**EXERCISE DESCRIPTION:**
Where a line in the listing below contains the word "인구수와", copy that line.

**INFORMATION SUPPLIED:**
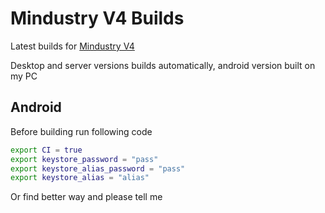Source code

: # Mindustry V4 Builds

Latest builds for [Mindustry V4](https://github.com/acemany/MindustryV4_reforked)

Desktop and server versions builds automatically, android version built on my PC

## Android

Before building run following code

```bash
export CI = true
export keystore_password = "pass"
export keystore_alias_password = "pass"
export keystore_alias = "alias"
```

Or find better way and please tell me
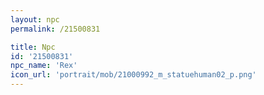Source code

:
 ```yaml
---
layout: npc
permalink: /21500831

title: Npc
id: '21500831'
npc_name: 'Rex'
icon_url: 'portrait/mob/21000992_m_statuehuman02_p.png'
---
```

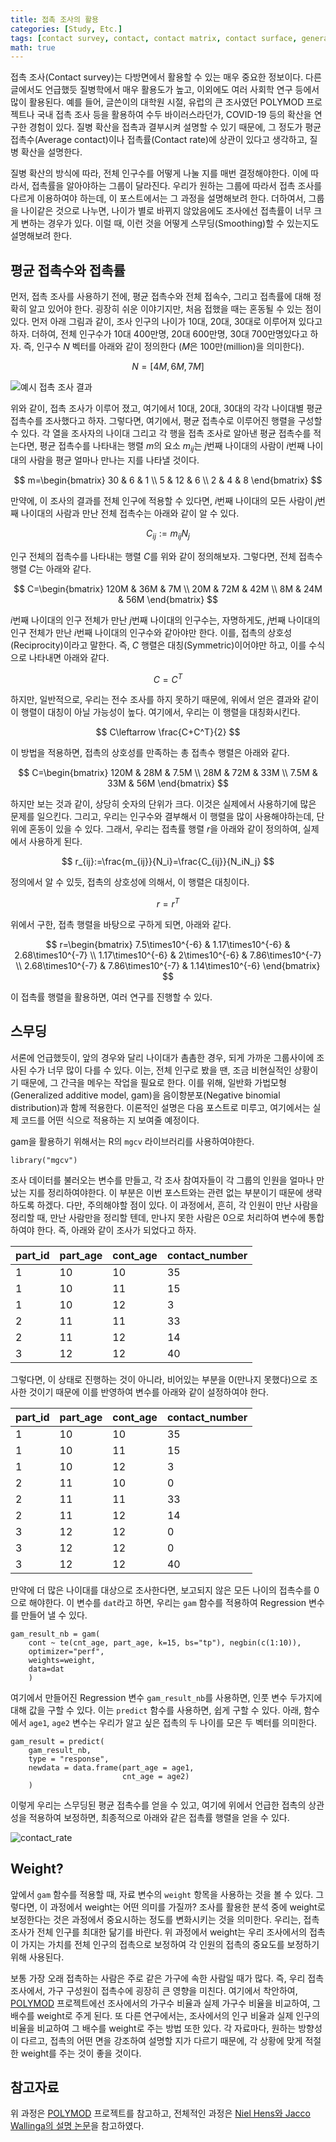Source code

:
 ```yaml
---
title: 접촉 조사의 활용
categories: [Study, Etc.]
tags: [contact survey, contact, contact matrix, contact surface, generalized additive model, gam]
math: true
---
```

접촉 조사(Contact survey)는 다방면에서 활용할 수 있는 매우 중요한 정보이다. 다른 글에서도 언급했듯 질병학에서 매우 활용도가 높고, 이외에도 여러 사회학 연구 등에서 많이 활용된다. 예를 들어, 글쓴이의 대학원 시절, 유럽의 큰 조사였던 POLYMOD 프로젝트나 국내 접촉 조사 등을 활용하여 수두 바이러스라던가, COVID-19 등의 확산을 연구한 경험이 있다. 질병 확산을 접촉과 결부시켜 설명할 수 있기 때문에, 그 정도가 평균 접촉수(Average contact)이나 접촉률(Contact rate)에 상관이 있다고 생각하고, 질병 확산을 설명한다.

질병 확산의 방식에 따라, 전체 인구수를 어떻게 나눌 지를 매번 결정해야한다. 이에 따라서, 접촉률을 알아야하는 그룹이 달라진다. 우리가 원하는 그룹에 따라서 접촉 조사를 다르게 이용하여야 하는데, 이 포스트에서는 그 과정을 설명해보려 한다. 더하여서, 그룹을 나이같은 것으로 나누면, 나이가 별로 바뀌지 않았음에도 조사에선 접촉률이 너무 크게 변하는 경우가 있다. 이럴 때, 이런 것을 어떻게 스무딩(Smoothing)할 수 있는지도 설명해보려 한다.

## 평균 접촉수와 접촉률
먼저, 접촉 조사를 사용하기 전에, 평균 접촉수와 전체 접속수, 그리고 접촉률에 대해 정확히 알고 있어야 한다. 굉장히 쉬운 이야기지만, 처음 접했을 때는 혼동될 수 있는 점이 있다. 먼저 아래 그림과 같이, 조사 인구의 나이가 10대, 20대, 30대로 이루어져 있다고 하자. 더하여, 전체 인구수가 10대 400만명, 20대 600만명, 30대 700만명있다고 하자. 즉, 인구수 $N$ 벡터를 아래와 같이 정의한다 ($M$은 100만(million)을 의미한다).

$$
N=[4M, 6M, 7M]
$$

![예시 접촉 조사 결과](_posts/src/post6/example_data.png)

위와 같이, 접촉 조사가 이루어 졌고, 여기에서 10대, 20대, 30대의 각각 나이대별 평균 접촉수를 조사했다고 하자. 그렇다면, 여기에서, 평균 접촉수로 이루어진 행렬을 구성할 수 있다. 각 열을 조사자의 나이대 그리고 각 행을 접촉 조사로 알아낸 평균 접촉수를 적는다면, 평균 접촉수를 나타내는 행렬 $m$의 요소 $m_{ij}$는 $j$번째 나이대의 사람이 $i$번째 나이대의 사람을 평균 얼마나 만나는 지를 나타낼 것이다.

$$
m=\begin{bmatrix}
 30 & 6 & 1 \\
 5 & 12 & 6 \\
 2 & 4 & 8
\end{bmatrix}
$$

만약에, 이 조사의 결과를 전체 인구에 적용할 수 있다면, $i$번째 나이대의 모든 사람이 $j$번째 나이대의 사람과 만난 전체 접촉수는 아래와 같이 알 수 있다. 

$$
C_{ij}:=m_{ij}N_j
$$

인구 전체의 접촉수를 나타내는 행렬 $C$를 위와 같이 정의해보자. 그렇다면, 전체 접촉수 행렬 $C$는 아래와 같다. 

$$
C=\begin{bmatrix}
 120M & 36M & 7M \\
 20M & 72M & 42M \\
 8M & 24M & 56M
\end{bmatrix}
$$

$i$번째 나이대의 인구 전체가 만난 $j$번째 나이대의 인구수는, 자명하게도, $j$번째 나이대의 인구 전체가 만난 $i$번째 나이대의 인구수와 같아야만 한다. 이를, 접촉의 상호성(Reciprocity)이라고 말한다. 즉, $C$ 행렬은 대칭(Symmetric)이어야만 하고, 이를 수식으로 나타내면 아래와 같다.

$$
C=C^T
$$

하지만, 일반적으로, 우리는 전수 조사를 하지 못하기 때문에, 위에서 얻은 결과와 같이 이 행렬이 대칭이 아닐 가능성이 높다. 여기에서, 우리는 이 행렬을 대칭화시킨다. 

$$
C\leftarrow \frac{C+C^T}{2}
$$

이 방법을 적용하면, 접촉의 상호성를 만족하는 총 접촉수 행렬은 아래와 같다.

$$
C=\begin{bmatrix}
 120M & 28M & 7.5M \\
 28M & 72M & 33M \\
 7.5M & 33M & 56M
\end{bmatrix}
$$

하지만 보는 것과 같이, 상당히 숫자의 단위가 크다. 이것은 실제에서 사용하기에 많은 문제를 일으킨다. 그리고, 우리는 인구수와 결부해서 이 행렬을 많이 사용해야하는데, 단위에 혼동이 있을 수 있다. 그래서, 우리는 접촉률 행렬 $r$을 아래와 같이 정의하여, 실제에서 사용하게 된다.

$$
r_{ij}:=\frac{m_{ij}}{N_i}=\frac{C_{ij}}{N_iN_j}
$$

정의에서 알 수 있듯, 접촉의 상호성에 의해서, 이 행렬은 대칭이다.

$$
r=r^T
$$

위에서 구한, 접촉 행렬을 바탕으로 구하게 되면, 아래와 같다.

$$
r=\begin{bmatrix}
 7.5\times10^{-6} & 1.17\times10^{-6} & 2.68\times10^{-7} \\
 1.17\times10^{-6} & 2\times10^{-6} & 7.86\times10^{-7} \\
 2.68\times10^{-7} & 7.86\times10^{-7} & 1.14\times10^{-6}
\end{bmatrix}
$$

이 접촉률 행렬을 활용하면, 여러 연구를 진행할 수 있다.

## 스무딩
서론에 언급했듯이, 앞의 경우와 달리 나이대가 촘촘한 경우, 되게 가까운 그룹사이에 조사된 수가 너무 많이 다를 수 있다. 이는, 전체 인구로 봤을 땐, 조금 비현실적인 상황이기 때문에, 그 간극을 메우는 작업을 필요로 한다. 이를 위해, 일반화 가법모형(Generalized additive model, gam)을 음이항분포(Negative binomial distribution)과 함께 적용한다. 이론적인 설명은 다음 포스트로 미루고, 여기에서는 실제 코드를 어떤 식으로 적용하는 지 보여줄 예정이다.

gam을 활용하기 위해서는 R의 `mgcv` 라이브러리를 사용하여야한다.

```{r}
library("mgcv")
```

조사 데이터를 불러오는 변수를 만들고, 각 조사 참여자들이 각 그룹의 인원을 얼마나 만났는 지를 정리하여야한다. 이 부분은 이번 포스트와는 관련 없는 부분이기 때문에 생략하도록 하겠다. 다만, 주의해야할 점이 있다. 이 과정에서, 흔히, 각 인원이 만난 사람을 정리할 때, 만난 사람만을 정리할 텐데, 만나지 못한 사람은 0으로 처리하여 변수에 통합하여야 한다. 즉, 아래와 같이 조사가 되었다고 하자.

| part_id | part_age | cont_age | contact_number |
| ------- | -------- | -------- | -------------- |
| 1       | 10       | 10       | 35             |
| 1       | 10       | 11       | 15             |
| 1       | 10       | 12       | 3              |
| 2       | 11       | 11       | 33             |
| 2       | 11       | 12       | 14             |
| 3       | 12       | 12       | 40             |

그렇다면, 이 상태로 진행하는 것이 아니라, 비어있는 부분을 0(만나지 못했다)으로 조사한 것이기 때문에 이를 반영하여 변수를 아래와 같이 설정하여야 한다.

| part_id | part_age | cont_age | contact_number |
| ------- | -------- | -------- | -------------- |
| 1       | 10       | 10       | 35             |
| 1       | 10       | 11       | 15             |
| 1       | 10       | 12       | 3              |
| 2       | 11       | 10       | 0              |
| 2       | 11       | 11       | 33             |
| 2       | 11       | 12       | 14             |
| 3       | 12       | 12       | 0              |
| 3       | 12       | 12       | 0              |
| 3       | 12       | 12       | 40             |

만약에 더 많은 나이대를 대상으로 조사한다면, 보고되지 않은 모든 나이의 접촉수를 0으로 해야한다. 이 변수를 `dat`라고 하면, 우리는 `gam` 함수를 적용하여 Regression 변수를 만들어 낼 수 있다.

```{r}
gam_result_nb = gam(
    cont ~ te(cnt_age, part_age, k=15, bs="tp"), negbin(c(1:10)),
    optimizer="perf",
    weights=weight,
    data=dat
    )
```

여기에서 만들어진 Regression 변수 `gam_result_nb`를 사용하면, 인풋 변수 두가지에 대해 값을 구할 수 있다. 이는 `predict` 함수를 사용하면, 쉽게 구할 수 있다. 아래, 함수에서 `age1`, `age2` 변수는 우리가 알고 싶은 접촉의 두 나이를 모은 두 벡터를 의미한다.

```{r}
gam_result = predict(
    gam_result_nb,
    type = "response", 
    newdata = data.frame(part_age = age1,
                         cnt_age = age2)
    )
```

이렇게 우리는 스무딩된 평균 접촉수를 얻을 수 있고, 여기에 위에서 언급한 접촉의 상관성을 적용하여 보정하면, 최종적으로 아래와 같은 접촉률 행렬을 얻을 수 있다.

![contact_rate](_posts/src/post6/contact_rate_example.png)

## Weight?
앞에서 `gam` 함수를 적용할 때, 자료 변수의 `weight` 항목을 사용하는 것을 볼 수 있다. 그렇다면, 이 과정에서 weight는 어떤 의미를 가질까? 조사를 활용한 분석 중에 weight로 보정한다는 것은 과정에서 중요시하는 정도를 변화시키는 것을 의미한다. 우리는, 접촉 조사가 전체 인구를 최대한 닮기를 바란다. 위 과정에서 weight는 우리 조사에서의 접촉이 가지는 가치를 전체 인구의 접촉으로 보정하여 각 인원의 접촉의 중요도를 보정하기 위해 사용된다.

보통 가장 오래 접촉하는 사람은 주로 같은 가구에 속한 사람일 때가 많다. 즉, 우리 접촉 조사에서, 가구 구성원이 접촉수에 굉장히 큰 영향을 미친다. 여기에서 착안하여, [POLYMOD](https://journals.plos.org/plosmedicine/article?id=10.1371/journal.pmed.0050074) 프로젝트에선 조사에서의 가구수 비율과 실제 가구수 비율을 비교하여, 그 배수를 weight로 주게 된다. 또 다른 연구에서는, 조사에서의 인구 비율과 실제 인구의 비율을 비교하여 그 배수를 weight로 주는 방법 또한 있다. 각 자료마다, 원하는 방향성이 다르고, 접촉의 어떤 면을 강조하여 설명할 지가 다르기 때문에, 각 상황에 맞게 적절한 weight를 주는 것이 좋을 것이다. 

## 참고자료

위 과정은 [POLYMOD](https://journals.plos.org/plosmedicine/article?id=10.1371/journal.pmed.0050074) 프로젝트를 참고하고, 전체적인 과정은 [Niel Hens와 Jacco Wallinga의 설명 논문](https://onlinelibrary.wiley.com/doi/10.1002/9781118445112.stat07883)을 참고하였다.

**WRITTEN ANSWER:**
$i$번째 나이대의 인구 전체가 만난 $j$번째 나이대의 인구수는, 자명하게도, $j$번째 나이대의 인구 전체가 만난 $i$번째 나이대의 인구수와 같아야만 한다. 이를, 접촉의 상호성(Reciprocity)이라고 말한다. 즉, $C$ 행렬은 대칭(Symmetric)이어야만 하고, 이를 수식으로 나타내면 아래와 같다.
하지만 보는 것과 같이, 상당히 숫자의 단위가 크다. 이것은 실제에서 사용하기에 많은 문제를 일으킨다. 그리고, 우리는 인구수와 결부해서 이 행렬을 많이 사용해야하는데, 단위에 혼동이 있을 수 있다. 그래서, 우리는 접촉률 행렬 $r$을 아래와 같이 정의하여, 실제에서 사용하게 된다.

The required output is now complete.